Availability and Validity
The Availability and Validity (AnV) protocol of Polkadot is what allows for the network to be efficiently sharded among parachains while maintaining strong security guarantees.
Phases of the AnV protocol
There are five phases of the Availability and the Validity protocol.
Parachain phase.
Relay Chain submission phase.
Availability and unavailability subprotocols.
Secondary GRANDPA approval validity checks.
Invocation of a Byzantine fault tolerant finality gadget to cement the chain.
Parachain phase
The parachain phase of AnV is when the collator of a parachain proposes a candidate block to the validators that are currently assigned to the parachain.
CANDIDATE BLOCK
A candidate block is a new block from a parachain collator that may or may not be valid and must go through validity checks before being included into the Relay Chain.
Relay Chain submission phase
The validators then check the candidate block against the verification function exposed by that parachain's registered code. If the verification succeeds, then the validators will pass the candidate block to the other validators in the gossip network. However, if the verification fails, the validators immediately reject the candidate block as invalid.
When more than half of the parachain validators agree that a particular parachain block candidate is a valid state transition, they prepare a candidate receipt. The candidate receipt is what will eventually be included into the Relay Chain state. It includes:
The parachain ID.
The collator's ID and signature.
A hash of the parent block's candidate receipt.
A Merkle root of the block's erasure-coded pieces.
A Merkle root of any outgoing messages.
A hash of the block.
The state root of the parachain before block execution.
The state root of the parachain after block execution.
This information is constant size while the actual PoV block of the parachain can be variable length. It is enough information for anyone that obtains the full PoV block to verify the state transition contained inside of it.
Availability and unavailability subprotocols
During the availability and unavailability phases, the validators gossip the erasure coded pieces among the network. At least 1/3 + 1 validators must report that they possess their piece of the code word. Once this threshold of validators has been reached, the network can consider the PoV block of the parachain available.
Erasure Codes
Erasure coding transforms a message into a longer code that allows for the original message to be recovered from a subset of the code and in absence of some portion of the code.
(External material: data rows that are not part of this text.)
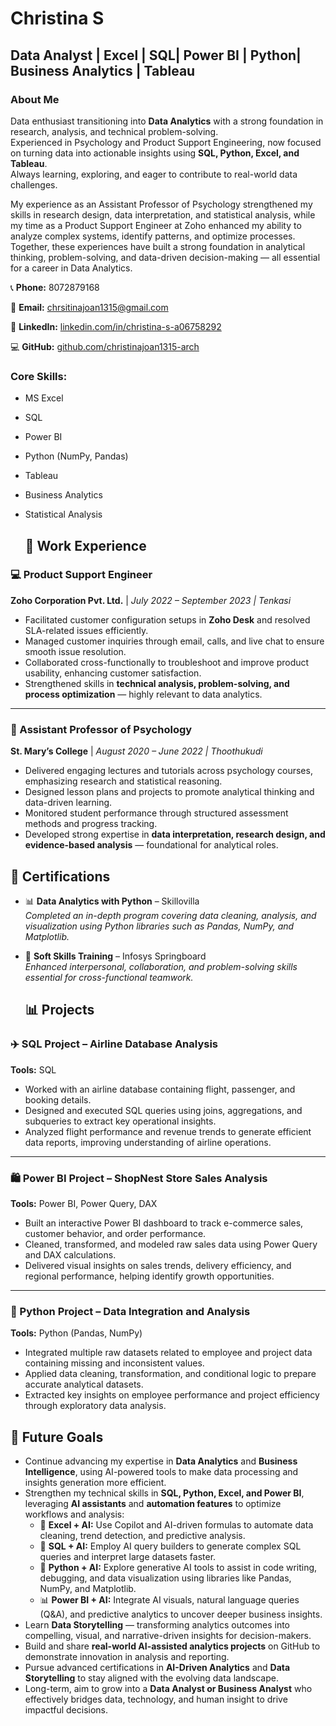 # Christina S
## Data Analyst | Excel | SQL| Power BI | Python| Business Analytics | Tableau

### About Me

Data enthusiast transitioning into **Data Analytics** with a strong foundation in research, analysis, and technical problem-solving.  
Experienced in Psychology and Product Support Engineering, now focused on turning data into actionable insights using **SQL, Python, Excel, and Tableau**.  
Always learning, exploring, and eager to contribute to real-world data challenges.

My experience as an Assistant Professor of Psychology strengthened my skills in research design, data interpretation, and statistical analysis, while my time as a Product Support Engineer at Zoho enhanced my ability to analyze complex systems, identify patterns, and optimize processes.
Together, these experiences have built a strong foundation in analytical thinking, problem-solving, and data-driven decision-making — all essential for a career in Data Analytics.

📞 **Phone:** 8072879168  

📧 **Email:** chrsitinajoan1315@gmail.com  

💼 **LinkedIn:** [linkedin.com/in/christina-s-a06758292](https://www.linkedin.com/in/christina-s-a06758292)  

💻 **GitHub:** [github.com/christinajoan1315-arch](https://github.com/christinajoan1315-arch)

### Core Skills:
- MS Excel
- SQL
- Power BI
- Python (NumPy, Pandas)
- Tableau
- Business Analytics
- Statistical Analysis


  ## 💼 Work Experience

### 💻 Product Support Engineer  
**Zoho Corporation Pvt. Ltd.** | *July 2022 – September 2023 | Tenkasi*  
- Facilitated customer configuration setups in **Zoho Desk** and resolved SLA-related issues efficiently.  
- Managed customer inquiries through email, calls, and live chat to ensure smooth issue resolution.  
- Collaborated cross-functionally to troubleshoot and improve product usability, enhancing customer satisfaction.  
- Strengthened skills in **technical analysis, problem-solving, and process optimization** — highly relevant to data analytics.

---

### 🧠 Assistant Professor of Psychology  
**St. Mary’s College** | *August 2020 – June 2022 | Thoothukudi*  
- Delivered engaging lectures and tutorials across psychology courses, emphasizing research and statistical reasoning.  
- Designed lesson plans and projects to promote analytical thinking and data-driven learning.  
- Monitored student performance through structured assessment methods and progress tracking.  
- Developed strong expertise in **data interpretation, research design, and evidence-based analysis** — foundational for analytical roles.

## 🏅 Certifications

- 📊 **Data Analytics with Python** – Skillovilla  
  *Completed an in-depth program covering data cleaning, analysis, and visualization using Python libraries such as Pandas, NumPy, and Matplotlib.*

- 💬 **Soft Skills Training** – Infosys Springboard  
  *Enhanced interpersonal, collaboration, and problem-solving skills essential for cross-functional teamwork.*


  ## 📊 Projects

### ✈️ SQL Project – Airline Database Analysis
**Tools:** SQL  
- Worked with an airline database containing flight, passenger, and booking details.  
- Designed and executed SQL queries using joins, aggregations, and subqueries to extract key operational insights.  
- Analyzed flight performance and revenue trends to generate efficient data reports, improving understanding of airline operations.  

---

### 🛍️ Power BI Project – ShopNest Store Sales Analysis
**Tools:** Power BI, Power Query, DAX  
- Built an interactive Power BI dashboard to track e-commerce sales, customer behavior, and order performance.  
- Cleaned, transformed, and modeled raw sales data using Power Query and DAX calculations.  
- Delivered visual insights on sales trends, delivery efficiency, and regional performance, helping identify growth opportunities.  

---

### 🐍 Python Project – Data Integration and Analysis
**Tools:** Python (Pandas, NumPy)  
- Integrated multiple raw datasets related to employee and project data containing missing and inconsistent values.  
- Applied data cleaning, transformation, and conditional logic to prepare accurate analytical datasets.  
- Extracted key insights on employee performance and project efficiency through exploratory data analysis.

  

## 🚀 Future Goals

- Continue advancing my expertise in **Data Analytics** and **Business Intelligence**, using AI-powered tools to make data processing and insights generation more efficient.  
- Strengthen my technical skills in **SQL, Python, Excel, and Power BI**, leveraging **AI assistants** and **automation features** to optimize workflows and analysis:
  - 🧠 **Excel + AI:** Use Copilot and AI-driven formulas to automate data cleaning, trend detection, and predictive analysis.  
  - 💾 **SQL + AI:** Employ AI query builders to generate complex SQL queries and interpret large datasets faster.  
  - 🐍 **Python + AI:** Explore generative AI tools to assist in code writing, debugging, and data visualization using libraries like Pandas, NumPy, and Matplotlib.  
  - 📊 **Power BI + AI:** Integrate AI visuals, natural language queries (Q&A), and predictive analytics to uncover deeper business insights.  
- Learn **Data Storytelling** — transforming analytics outcomes into compelling, visual, and narrative-driven insights for decision-makers.  
- Build and share **real-world AI-assisted analytics projects** on GitHub to demonstrate innovation in analysis and reporting.  
- Pursue advanced certifications in **AI-Driven Analytics** and **Data Storytelling** to stay aligned with the evolving data landscape.  
- Long-term, aim to grow into a **Data Analyst or Business Analyst** who effectively bridges data, technology, and human insight to drive impactful decisions.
A code is the original message padded with some extra data that enables the reconstruction of the code in the case of erasures.
The type of erasure codes used by Polkadot's availability scheme are Reed-Solomon codes, which already enjoys a battle-tested application in technology outside the blockchain industry. One example is found in the compact disk industry. CDs use Reed-Solomon codes to correct any missing data due to inconsistencies on the disk face such as dust particles or scratches.
In Polkadot, the erasure codes are used to keep parachain state available to the system without requiring all validators to keep tabs on all the parachains. Instead, validators share smaller pieces of the data and can later reconstruct the entire data under the assumption that 1/3+1 of the validators can provide their pieces of the data.
NOTE
The 1/3+1 threshold of validators that must be responsive in order to construct the full parachain state data corresponds to Polkadot's security assumption in regard to Byzantine nodes.
Fishermen: Deprecated
The idea of Fishermen is that they are full nodes of parachains, like collators, but perform a different role in relation to the Polkadot network. Instead of packaging the state transitions and producing the next parachain blocks as collators do, fishermen will watch this process and ensure no invalid state transitions are included.
Fishermen are not available on Kusama or Polkadot and are not planned for formal implementation, despite previous proposals in the AnV protocol.
To address the motivation behind the Fishermen design consideration, the current secondary backing checkers perform a similar role in relation to the Polkadot network. From a security standpoint, security is based on having at least one honest validator either among parachain validators or secondary checker.
Further Resources
Path of a Parachain Block - Article by Parity analyst Joe Petrowski expounding on the validity checks that a parachain block must pass in order to progress the parachain.
Availability and Validity - Paper by the W3F Research Team that specifies the availability and validity protocol in detail.